**TASK TO COMPLETE:** Every line below that has the string "algorithm" needs to be copied.

Extracted data entries:
*** Block opens ***
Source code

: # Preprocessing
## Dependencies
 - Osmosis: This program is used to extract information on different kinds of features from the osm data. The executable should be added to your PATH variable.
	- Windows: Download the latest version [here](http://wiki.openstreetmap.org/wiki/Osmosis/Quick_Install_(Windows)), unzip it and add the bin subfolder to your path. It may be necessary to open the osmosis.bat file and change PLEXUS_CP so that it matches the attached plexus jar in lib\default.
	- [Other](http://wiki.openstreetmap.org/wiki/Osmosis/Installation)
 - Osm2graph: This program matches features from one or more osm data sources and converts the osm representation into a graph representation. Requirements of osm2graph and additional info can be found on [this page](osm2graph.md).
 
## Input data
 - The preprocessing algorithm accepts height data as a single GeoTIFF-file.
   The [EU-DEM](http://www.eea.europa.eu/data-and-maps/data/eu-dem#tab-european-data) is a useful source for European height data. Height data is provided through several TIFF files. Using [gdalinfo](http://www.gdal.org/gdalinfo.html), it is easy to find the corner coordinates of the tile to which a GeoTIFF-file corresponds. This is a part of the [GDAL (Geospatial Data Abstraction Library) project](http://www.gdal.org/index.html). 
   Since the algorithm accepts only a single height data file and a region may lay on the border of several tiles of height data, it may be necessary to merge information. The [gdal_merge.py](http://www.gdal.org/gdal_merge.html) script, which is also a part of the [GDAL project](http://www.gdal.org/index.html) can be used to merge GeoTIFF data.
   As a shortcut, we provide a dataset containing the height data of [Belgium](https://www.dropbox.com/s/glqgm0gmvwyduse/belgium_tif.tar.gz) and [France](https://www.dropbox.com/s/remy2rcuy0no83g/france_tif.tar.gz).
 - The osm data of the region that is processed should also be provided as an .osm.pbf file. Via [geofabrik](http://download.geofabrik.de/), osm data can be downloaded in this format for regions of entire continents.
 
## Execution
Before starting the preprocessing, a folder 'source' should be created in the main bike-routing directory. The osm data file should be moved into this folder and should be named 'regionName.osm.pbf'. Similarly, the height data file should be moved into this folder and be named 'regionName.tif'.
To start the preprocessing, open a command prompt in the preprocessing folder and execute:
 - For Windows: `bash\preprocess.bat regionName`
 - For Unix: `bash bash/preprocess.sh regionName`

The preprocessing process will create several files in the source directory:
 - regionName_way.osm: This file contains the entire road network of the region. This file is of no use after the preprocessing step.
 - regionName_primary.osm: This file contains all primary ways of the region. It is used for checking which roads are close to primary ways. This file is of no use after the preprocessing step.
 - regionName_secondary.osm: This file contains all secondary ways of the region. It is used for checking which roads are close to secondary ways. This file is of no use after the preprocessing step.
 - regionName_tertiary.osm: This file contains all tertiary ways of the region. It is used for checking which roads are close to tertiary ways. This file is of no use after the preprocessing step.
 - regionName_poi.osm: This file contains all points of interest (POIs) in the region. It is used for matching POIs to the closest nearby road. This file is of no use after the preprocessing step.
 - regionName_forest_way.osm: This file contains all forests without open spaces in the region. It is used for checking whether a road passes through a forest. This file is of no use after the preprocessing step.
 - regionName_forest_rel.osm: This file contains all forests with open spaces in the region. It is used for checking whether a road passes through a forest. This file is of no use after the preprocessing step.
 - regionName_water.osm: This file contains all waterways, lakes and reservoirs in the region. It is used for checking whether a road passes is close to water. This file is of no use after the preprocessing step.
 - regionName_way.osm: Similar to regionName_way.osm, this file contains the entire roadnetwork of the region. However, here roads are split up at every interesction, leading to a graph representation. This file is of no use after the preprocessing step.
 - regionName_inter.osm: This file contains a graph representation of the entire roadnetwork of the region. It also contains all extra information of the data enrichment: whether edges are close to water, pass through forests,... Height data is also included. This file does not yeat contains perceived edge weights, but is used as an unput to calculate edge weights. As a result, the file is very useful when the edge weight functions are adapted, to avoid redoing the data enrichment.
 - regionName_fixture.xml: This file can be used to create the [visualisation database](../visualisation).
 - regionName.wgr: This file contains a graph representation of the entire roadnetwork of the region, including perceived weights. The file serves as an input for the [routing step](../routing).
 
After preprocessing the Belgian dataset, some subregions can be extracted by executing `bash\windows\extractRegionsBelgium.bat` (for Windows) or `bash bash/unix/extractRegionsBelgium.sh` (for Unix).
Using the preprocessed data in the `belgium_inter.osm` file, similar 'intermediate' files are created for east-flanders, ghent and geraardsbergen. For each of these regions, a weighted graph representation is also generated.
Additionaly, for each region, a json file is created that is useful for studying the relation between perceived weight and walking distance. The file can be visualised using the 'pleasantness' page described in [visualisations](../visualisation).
*** Block closes ***
**OUTPUT OF THE TASK:**
 - The preprocessing algorithm accepts height data as a single GeoTIFF-file.
   Since the algorithm accepts only a single height data file and a region may lay on the border of several tiles of height data, it may be necessary to merge information. The [gdal_merge.py](http://www.gdal.org/gdal_merge.html) script, which is also a part of the [GDAL project](http://www.gdal.org/index.html) can be used to merge GeoTIFF data.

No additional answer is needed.